• [Entries supplied]
——

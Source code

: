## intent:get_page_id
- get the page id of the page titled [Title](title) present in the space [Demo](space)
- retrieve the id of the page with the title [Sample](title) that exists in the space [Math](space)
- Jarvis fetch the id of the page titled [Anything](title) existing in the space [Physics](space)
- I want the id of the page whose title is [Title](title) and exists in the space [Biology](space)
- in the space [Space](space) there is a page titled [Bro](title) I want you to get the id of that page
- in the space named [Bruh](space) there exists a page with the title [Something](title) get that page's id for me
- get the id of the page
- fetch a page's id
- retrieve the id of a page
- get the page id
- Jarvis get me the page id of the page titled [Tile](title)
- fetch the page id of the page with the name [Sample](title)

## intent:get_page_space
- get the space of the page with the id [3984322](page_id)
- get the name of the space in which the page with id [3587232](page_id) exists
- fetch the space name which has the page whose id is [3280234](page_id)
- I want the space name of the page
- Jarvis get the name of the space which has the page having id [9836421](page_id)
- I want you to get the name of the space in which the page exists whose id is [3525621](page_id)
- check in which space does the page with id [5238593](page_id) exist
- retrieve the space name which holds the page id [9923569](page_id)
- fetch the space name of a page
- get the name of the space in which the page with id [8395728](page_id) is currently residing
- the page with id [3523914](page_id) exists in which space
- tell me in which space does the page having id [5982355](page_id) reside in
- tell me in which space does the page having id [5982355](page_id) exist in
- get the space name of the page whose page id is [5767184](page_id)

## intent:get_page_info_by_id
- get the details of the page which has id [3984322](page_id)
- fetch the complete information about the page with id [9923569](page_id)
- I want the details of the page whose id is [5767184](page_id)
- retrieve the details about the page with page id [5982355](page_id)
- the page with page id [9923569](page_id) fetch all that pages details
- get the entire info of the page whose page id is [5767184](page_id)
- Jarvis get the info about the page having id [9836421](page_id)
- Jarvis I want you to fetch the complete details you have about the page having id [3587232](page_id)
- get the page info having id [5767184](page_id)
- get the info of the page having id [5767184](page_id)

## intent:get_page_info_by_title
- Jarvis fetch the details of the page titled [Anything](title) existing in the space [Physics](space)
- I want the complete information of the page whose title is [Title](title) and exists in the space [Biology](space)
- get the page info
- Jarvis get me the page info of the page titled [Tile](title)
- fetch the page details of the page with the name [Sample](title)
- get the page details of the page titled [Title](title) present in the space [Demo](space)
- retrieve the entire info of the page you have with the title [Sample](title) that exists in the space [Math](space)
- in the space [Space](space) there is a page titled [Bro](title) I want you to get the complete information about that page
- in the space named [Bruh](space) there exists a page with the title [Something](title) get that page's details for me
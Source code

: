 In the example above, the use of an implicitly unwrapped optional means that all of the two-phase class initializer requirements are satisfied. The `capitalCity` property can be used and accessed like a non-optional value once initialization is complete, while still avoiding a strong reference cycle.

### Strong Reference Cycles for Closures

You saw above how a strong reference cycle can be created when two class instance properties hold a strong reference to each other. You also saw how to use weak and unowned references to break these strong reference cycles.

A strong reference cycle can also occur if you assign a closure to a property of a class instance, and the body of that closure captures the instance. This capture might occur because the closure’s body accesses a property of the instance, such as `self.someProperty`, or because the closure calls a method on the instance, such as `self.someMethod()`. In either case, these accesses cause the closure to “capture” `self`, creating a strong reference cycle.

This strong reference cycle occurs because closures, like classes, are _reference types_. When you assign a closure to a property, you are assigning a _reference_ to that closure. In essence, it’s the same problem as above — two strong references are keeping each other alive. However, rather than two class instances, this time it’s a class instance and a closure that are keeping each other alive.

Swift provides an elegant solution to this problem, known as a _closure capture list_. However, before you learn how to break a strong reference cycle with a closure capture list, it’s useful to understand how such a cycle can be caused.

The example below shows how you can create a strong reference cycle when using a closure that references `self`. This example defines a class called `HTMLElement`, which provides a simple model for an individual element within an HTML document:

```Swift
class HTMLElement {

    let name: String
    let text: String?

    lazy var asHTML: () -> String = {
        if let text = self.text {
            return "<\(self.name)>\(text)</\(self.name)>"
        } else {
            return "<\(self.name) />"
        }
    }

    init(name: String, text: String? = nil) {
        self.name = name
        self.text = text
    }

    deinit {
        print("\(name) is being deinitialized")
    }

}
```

——

• [Task to complete]
Copy out the listing above, line by line and exactly, from its first line to the line holding "## intent:get_page_info_by_id", inclusive.

• [Answer box]
Source code

:## intent:get_page_id
- get the page id of the page titled [Title](title) present in the space [Demo](space)
- retrieve the id of the page with the title [Sample](title) that exists in the space [Math](space)
- Jarvis fetch the id of the page titled [Anything](title) existing in the space [Physics](space)
- I want the id of the page whose title is [Title](title) and exists in the space [Biology](space)
- in the space [Space](space) there is a page titled [Bro](title) I want you to get the id of that page
- in the space named [Bruh](space) there exists a page with the title [Something](title) get that page's id for me
- get the id of the page
- fetch a page's id
- retrieve the id of a page
- get the page id
- Jarvis get me the page id of the page titled [Tile](title)
- fetch the page id of the page with the name [Sample](title)

## intent:get_page_space
- get the space of the page with the id [3984322](page_id)
- get the name of the space in which the page with id [3587232](page_id) exists
- fetch the space name which has the page whose id is [3280234](page_id)
- I want the space name of the page
- Jarvis get the name of the space which has the page having id [9836421](page_id)
- I want you to get the name of the space in which the page exists whose id is [3525621](page_id)
- check in which space does the page with id [5238593](page_id) exist
- retrieve the space name which holds the page id [9923569](page_id)
- fetch the space name of a page
- get the name of the space in which the page with id [8395728](page_id) is currently residing
- the page with id [3523914](page_id) exists in which space
- tell me in which space does the page having id [5982355](page_id) reside in
- tell me in which space does the page having id [5982355](page_id) exist in
- get the space name of the page whose page id is [5767184](page_id)

## intent:get_page_info_by_id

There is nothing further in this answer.